Hello BP Group!
I will try to keep this as short as possible....
I own a SFR in Northeast-Florida for 5 years. It has never been used as a rental.
House was paid for in cash and there is a very small “hard money” loan to pay off.
There is NO NOTE recorded on the property - it is free and clear title.
I intend to pay back the capital (plus interest) to the individual that lent it to me and she will transfer title to me (or my LLC, more on this in a second).
I already have a law firm/title company (Sheffield & Boatright) already drawing up papers for me.
The eventual goal with the property is to 1031 exchange it in to a MF income property.
I can turn it into a rental as soon as the small loan is repaid.
Before we can do the 1031 (one year from when it becomes a rental I have read?), I would like to HELOC the equity out of the house to have funds ready to purchase another property.
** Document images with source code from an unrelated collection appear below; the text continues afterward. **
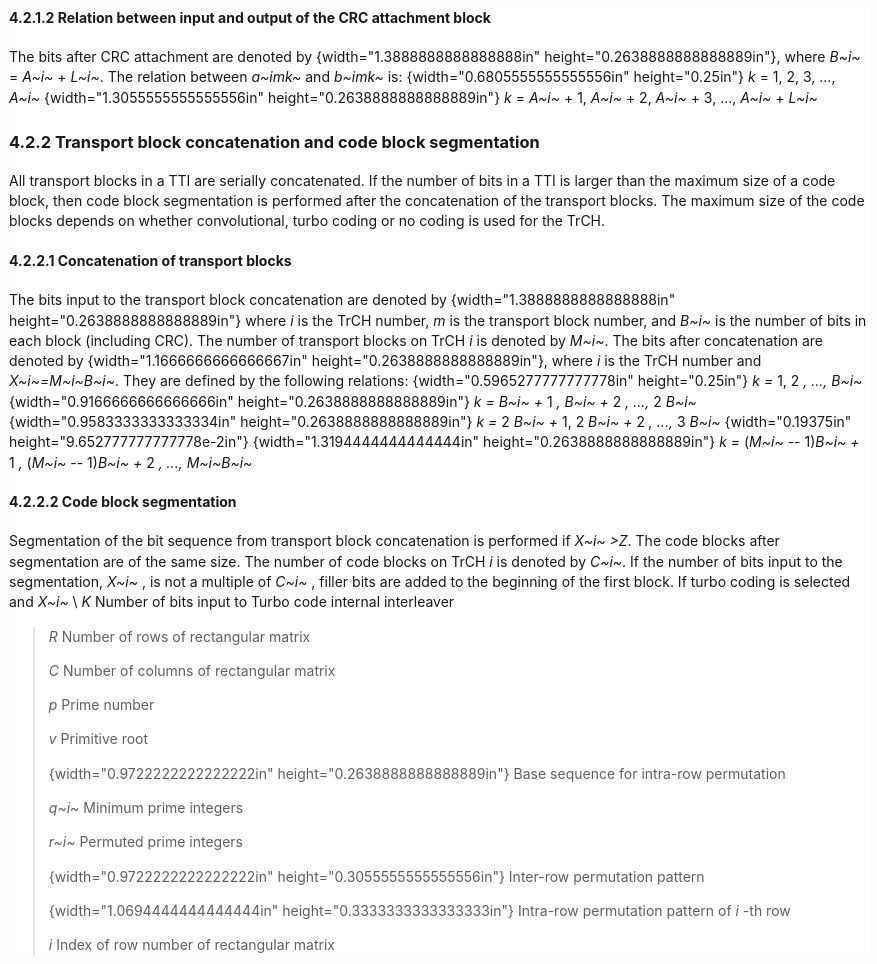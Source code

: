 #### 4.2.1.2 Relation between input and output of the CRC attachment block
The bits after CRC attachment are denoted by {width="1.3888888888888888in"
height="0.2638888888888889in"}, where _B~i~_ = _A~i~_ \+ _L~i~_. The relation
between _a~imk~_ and _b~imk~_ is:
{width="0.6805555555555556in" height="0.25in"} _k_ = 1, 2, 3, ..., _A~i~_
{width="1.3055555555555556in" height="0.2638888888888889in"} _k_ = _A~i~_ \+
1, _A~i~_ \+ 2, _A~i~_ \+ 3, ..., _A~i~_ \+ _L~i~_
### 4.2.2 Transport block concatenation and code block segmentation
All transport blocks in a TTI are serially concatenated. If the number of bits
in a TTI is larger than the maximum size of a code block, then code block
segmentation is performed after the concatenation of the transport blocks. The
maximum size of the code blocks depends on whether convolutional, turbo coding
or no coding is used for the TrCH.
#### 4.2.2.1 Concatenation of transport blocks
The bits input to the transport block concatenation are denoted by
{width="1.3888888888888888in" height="0.2638888888888889in"} where _i_ is the
TrCH number, _m_ is the transport block number, and _B~i~_ is the number of
bits in each block (including CRC). The number of transport blocks on TrCH _i_
is denoted by _M~i~_. The bits after concatenation are denoted by
{width="1.1666666666666667in" height="0.2638888888888889in"}, where _i_ is the
TrCH number and _X~i~=M~i~B~i~_. They are defined by the following relations:
{width="0.5965277777777778in" height="0.25in"} _k =_ 1, 2 _, ..., B~i~_
{width="0.9166666666666666in" height="0.2638888888888889in"} _k = B~i~_ _+_ 1
_, B~i~_ _+_ 2 _, ...,_ 2 _B~i~_
{width="0.9583333333333334in" height="0.2638888888888889in"} _k =_ 2 _B~i~_
_+_ 1, 2 _B~i~_ _+_ 2 _, ...,_ 3 _B~i~_
{width="0.19375in" height="9.652777777777778e-2in"}
{width="1.3194444444444444in" height="0.2638888888888889in"} _k =_ (_M~i~_ \--
1)_B~i~_ _+_ 1 _,_ (_M~i~_ \-- 1)_B~i~_ _+_ 2 _, ..., M~i~B~i~_
#### 4.2.2.2 Code block segmentation
Segmentation of the bit sequence from transport block concatenation is
performed if _X~i~ >Z_. The code blocks after segmentation are of the same
size. The number of code blocks on TrCH _i_ is denoted by _C~i~_. If the
number of bits input to the segmentation, _X~i~_ , is not a multiple of _C~i~_
, filler bits are added to the beginning of the first block. If turbo coding
is selected and _X~i~_ \ _K_ Number of bits input to Turbo code internal interleaver
>
> _R_ Number of rows of rectangular matrix
>
> _C_ Number of columns of rectangular matrix
>
> _p_ Prime number
>
> _v_ Primitive root
>
> {width="0.9722222222222222in" height="0.2638888888888889in"} Base sequence
> for intra-row permutation
>
> _q~i~_ Minimum prime integers
>
> _r~i~_ Permuted prime integers
>
> {width="0.9722222222222222in" height="0.3055555555555556in"} Inter-row
> permutation pattern
>
> {width="1.0694444444444444in" height="0.3333333333333333in"} Intra-row
> permutation pattern of _i_ -th row
>
> _i_ Index of row number of rectangular matrix
>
So my question is: can I get a HELOC loan on the house if it's in an LLC? Or does it need to be in an individual name?
Also does this whole plan make sense? Is there a better way to do all of this?
Thanks for reading and I look forward to your feedback! Jeff :)
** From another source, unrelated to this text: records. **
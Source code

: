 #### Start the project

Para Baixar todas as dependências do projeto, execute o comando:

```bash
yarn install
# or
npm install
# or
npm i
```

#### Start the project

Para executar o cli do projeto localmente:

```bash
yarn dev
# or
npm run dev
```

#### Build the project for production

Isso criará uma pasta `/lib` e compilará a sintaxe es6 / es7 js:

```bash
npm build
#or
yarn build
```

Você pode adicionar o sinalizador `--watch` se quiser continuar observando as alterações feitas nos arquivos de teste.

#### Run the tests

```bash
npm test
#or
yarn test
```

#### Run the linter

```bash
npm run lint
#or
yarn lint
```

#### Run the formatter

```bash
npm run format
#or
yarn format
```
(I hope I put this in the correct forum, if not let me know)
I assume this was not your primary residence since you could just do a 122 exclusion?
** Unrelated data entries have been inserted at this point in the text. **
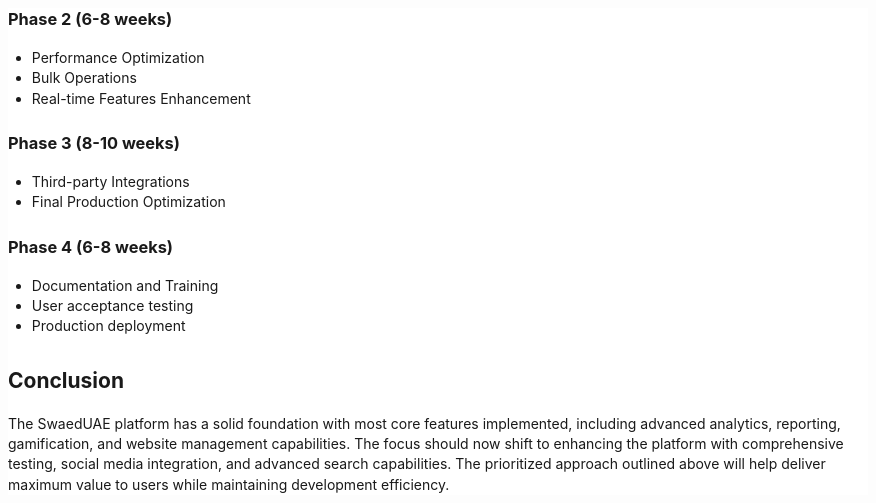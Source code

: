 ### Phase 2 (6-8 weeks)
- Performance Optimization
- Bulk Operations
- Real-time Features Enhancement

### Phase 3 (8-10 weeks)
- Third-party Integrations
- Final Production Optimization

### Phase 4 (6-8 weeks)
- Documentation and Training
- User acceptance testing
- Production deployment

## Conclusion

The SwaedUAE platform has a solid foundation with most core features implemented, including advanced analytics, reporting, gamification, and website management capabilities. The focus should now shift to enhancing the platform with comprehensive testing, social media integration, and advanced search capabilities. The prioritized approach outlined above will help deliver maximum value to users while maintaining development efficiency.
Confused about the “I have owned for 5 years” and “title will be transferred into my name....”.
HI @Wayne Brooks , thanks for the reply!
Title is in the name of the individual that loaned part of the money to purchase the property (the majority of funds were mine). We have a private agreement between us.
I know I didn't do this correctly, I should have put it in an LLC in the first place and had her take a note.
I hope this clears up your question. Please let me know any other thoughts........
@Jeff A. , Ordinarily I would say that you were probably OK to 1031 now. But that assumes that you had owned it as an investment for several years even though it had not been rented. But since you're just now taking title you would be wise to put a rentor in for a while. There's no statutory holding period but most folks feel a year is usually fine to demonstrate your investment intent.